Introduction to Leaded & Copper Foiled Glass Series
Monday and Thursday Evenings,
February 26, 29
March 4, (no class on the 7th), 11, 14, 18
6 - 8 p.m.
Materials fee: $25 payable to the instructor
Minimum 6 students, maxium 10.
In this introductory course you will learn how to design patterns, make patterns, cut glass, assemble the piece, solder, and finish. You'll learn the tricks needed to construct a window that will fit into the exact dimensions of an established opening. Students will complete two small projects, one leaded and one copper foiled, to have experience in the two most widely used techniques for creating stained glass. A third technique is used, but employs the use of a glass kiln and will not be introduced in this series.
During the first lesson students will begin a small, simple leaded glass sample project. Students will use our tools on the first evening and materials will be provided.

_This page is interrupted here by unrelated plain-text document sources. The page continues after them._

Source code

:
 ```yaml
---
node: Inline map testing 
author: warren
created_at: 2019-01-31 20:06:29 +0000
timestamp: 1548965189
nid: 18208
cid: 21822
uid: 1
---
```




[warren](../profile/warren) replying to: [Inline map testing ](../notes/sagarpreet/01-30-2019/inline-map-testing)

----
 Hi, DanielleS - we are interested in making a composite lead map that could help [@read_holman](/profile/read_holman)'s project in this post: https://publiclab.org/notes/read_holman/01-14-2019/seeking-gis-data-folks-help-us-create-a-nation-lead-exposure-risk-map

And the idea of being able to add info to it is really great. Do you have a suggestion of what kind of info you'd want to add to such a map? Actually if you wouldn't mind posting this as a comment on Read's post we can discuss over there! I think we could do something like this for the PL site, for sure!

In this project students will learn:
- how to calculate measurements to fit a project into a predefined space (an architectural opening or a frame)
- design principles
- the complete process of constructing a leaded stanined glass window.
The second project uses copper foil technique to construct a night light. Students will purchase their glass for this project. The night light fixture is provided by Scarab.

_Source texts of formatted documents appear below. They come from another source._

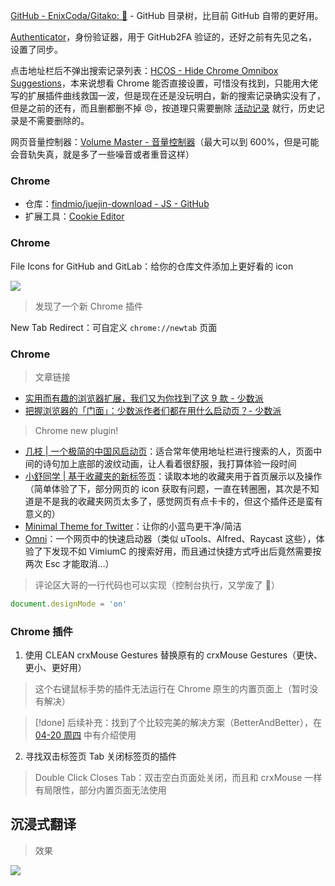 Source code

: [GitHub - EnixCoda/Gitako: 🐙](https://github.com/EnixCoda/Gitako) - GitHub 目录树，比目前 GitHub 自带的更好用。

[Authenticator](https://authenticator.cc/)，身份验证器，用于 GitHub2FA 验证的，还好之前有先见之名，设置了同步。

点击地址栏后不弹出搜索记录列表：[HCOS - Hide Chrome Omnibox Suggestions](https://chromewebstore.google.com/detail/hcos-hide-chrome-omnibox/aldijnffnfojelcpcfoekkeifffkhldo?hl=zh-CN)，本来说想看 Chrome 能否直接设置，可惜没有找到，只能用大佬写的扩展插件曲线救国一波，但是现在还是没玩明白，新的搜索记录确实没有了，但是之前的还有，而且删都删不掉 😠，按道理只需要删除 [活动记录](https://myactivity.google.com/product/search?utm_source=chrome_cbd) 就行，历史记录是不需要删除的。

网页音量控制器：[Volume Master - 音量控制器](https://chromewebstore.google.com/detail/volume-master/jghecgabfgfdldnmbfkhmffcabddioke?hl=zh-CN)（最大可以到 600%，但是可能会音轨失真，就是多了一些噪音或者重音这样）

### Chrome

- 仓库：[findmio/juejin-download - JS - GitHub](https://github.com/findmio/juejin-download)
- 扩展工具：[Cookie Editor](https://chrome.google.com/webstore/detail/cookie-editor/hlkenndednhfkekhgcdicdfddnkalmdm)

### Chrome

File Icons for GitHub and GitLab：给你的仓库文件添加上更好看的 icon

![](attachments/05-06%20周六_chrome_插件_icon.png)

> 发现了一个新 Chrome 插件

New Tab Redirect：可自定义 `chrome://newtab` 页面

### Chrome

> 文章链接

- [实用而有趣的浏览器扩展，我们又为你找到了这 9 款 - 少数派](https://sspai.com/post/71336)
- [把握浏览器的「门面」：少数派作者们都在用什么启动页？- 少数派](https://sspai.com/post/74276)

> Chrome new plugin!

- [几枝 | 一个极简的中国风启动页](https://chrome.google.com/webstore/detail/%E5%87%A0%E6%9E%9D/hfohpokminpknagcgncibpacohagppjn)：适合常年使用地址栏进行搜索的人，页面中间的诗句加上底部的波纹动画，让人看着很舒服，我打算体验一段时间
- [小舒同学 | 基于收藏夹的新标签页](https://xiaoshuapp.com/college/aboutme.html)：读取本地的收藏夹用于首页展示以及操作（简单体验了下，部分网页的 icon 获取有问题，一直在转圈圈，其次是不知道是不是我的收藏夹网页太多了，感觉网页有点卡卡的，但这个插件还是蛮有意义的）
- [Minimal Theme for Twitter](https://chrome.google.com/webstore/detail/minimal-theme-for-twitter/pobhoodpcipjmedfenaigbeloiidbflp?hl=zh-CN)：让你的小蓝鸟更干净/简洁
- [Omni](https://chrome.google.com/webstore/detail/omni/mapjgeachilmcbbokkgcbgpbakaaeehi?hl=en&authuser=0 'https://chrome.google.com/webstore/detail/omni/mapjgeachilmcbbokkgcbgpbakaaeehi?hl=en&authuser=0')：一个网页中的快速启动器（类似 uTools、Alfred、Raycast 这些），体验了下发现不如 VimiumC 的搜索好用，而且通过快捷方式呼出后竟然需要按两次 Esc 才能取消…）

> 评论区大哥的一行代码也可以实现（控制台执行，又学废了 🤪）

```JavaScript
document.designMode = 'on'
```

### Chrome 插件

1. 使用 CLEAN crxMouse Gestures 替换原有的 crxMouse Gestures（更快、更小、更好用）

> 这个右键鼠标手势的插件无法运行在 Chrome 原生的内置页面上（暂时没有解决）

> [!done] 后续补充：找到了个比较完美的解决方案（BetterAndBetter），在 [04-20 周四](04-20%20周四.md) 中有介绍使用

2. 寻找双击标签页 Tab 关闭标签页的插件

> Double Click Closes Tab：双击空白页面处关闭，而且和 crxMouse 一样有局限性，部分内置页面无法使用

## 沉浸式翻译

> 效果

![](https://cdn.jsdelivr.net/gh/fengstats/blogcdn@main/2023/Chrome%20%E6%B2%89%E6%B5%B8%E5%BC%8F%E7%BF%BB%E8%AF%91%E6%95%88%E6%9E%9C.png)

After completing the two projects students will have experienced both leading and copper foiling. At this point the students will have enough familiarity with the processes, tools, and materials to decide on a preference in construction method. At the end of the 6 sessions students will have two finished sample pieces, but students will probably be able to begin and may even complete a third project in class too, if a small, simple project is chosen.
- Some people may not finish the first two projects in time to begin their own project. Others work quickly and get through the projects quickly enough to begin, and even finish, the third project.

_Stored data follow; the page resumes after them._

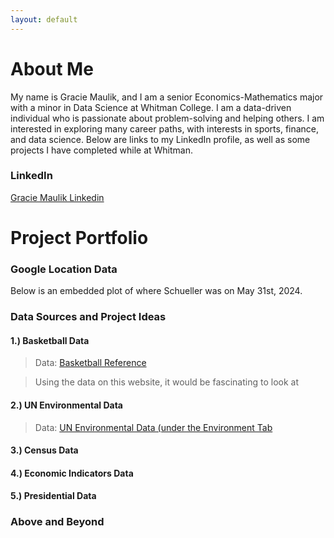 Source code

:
 ```yaml
---
layout: default
---
```


# About Me

My name is Gracie Maulik, and I am a senior Economics-Mathematics major with a minor in Data Science at Whitman College. I am a data-driven individual who is passionate about problem-solving and helping others. I am interested in exploring many career paths, with interests in sports, finance, and data science. Below are links to my LinkedIn profile, as well as some projects I have completed while at Whitman.

### LinkedIn

[Gracie Maulik Linkedin](https://www.linkedin.com/in/gracie-maulik-195049262)

# Project Portfolio

### Google Location Data

Below is an embedded plot of where Schueller was on May 31st, 2024.



### Data Sources and Project Ideas

#### 1.) Basketball Data

> Data: [Basketball Reference](https://www.basketball-reference.com/wnba/teams/)

> Using the data on this website, it would be fascinating to look at 

#### 2.) UN Environmental Data

> Data: [UN Environmental Data (under the Environment Tab](https://data.un.org)

>

#### 3.) Census Data

#### 4.) Economic Indicators Data

#### 5.) Presidential Data


### Above and Beyond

- The completion of this third project is dependent on the complexity and difficulty, and the ability of the student to employ the techniques taught. If the project isn't completed, we're available to continue helping you on an informal basis or in additional private lessons.
Students will have individualized help planning their design for their third project.
- We have an extensive library of pattern books availble for students to use.
- Patterns are available on the internet
- Students an design their own pieces. The instructor is available to advise on the difficulty/feasibility of their project plan, with advice on modifications to simplify construction challenges.
- Students can discuss their concept or provide a photo image and the instructor will draw the pattern.
Completion of our introductory series qualifies artists to attend our Tuesday morning glass open studio.
For more information please contact Maggie at MaggieBCourtis@gmail.com.
See our Art Blog for glass art information
Tools and Supplies
For the first session please bring the following:
- Safety glasses
- A soft bristled brush (the softer the bristles the better job it will do). Some people use a soft paintbrush, about 4-6" wide.
- Apron - optional
- Glass cutting mat - optional
If you don't use a glass cutting mat, we use newspaper as a padding under the glass to prevent breaking while cutting the glass. The brush is used to sweep small glass shards off the work surface which would contribute to the glass breaking instead of cutting as the artist desires.
Additional supplies may be needed in the final weeks for artistis who begin a third project. You will learn about these tools and use Scarab tools in the two introductory projects. A detailed list with places to shop is given in one of our blog articles.
We do not recommend buying cheap glass cutters at Hobby Lobby. Quality is particularly important for this important tool.
Bullseye stores give discounts based on quantity of product pruchased, up to 50% off.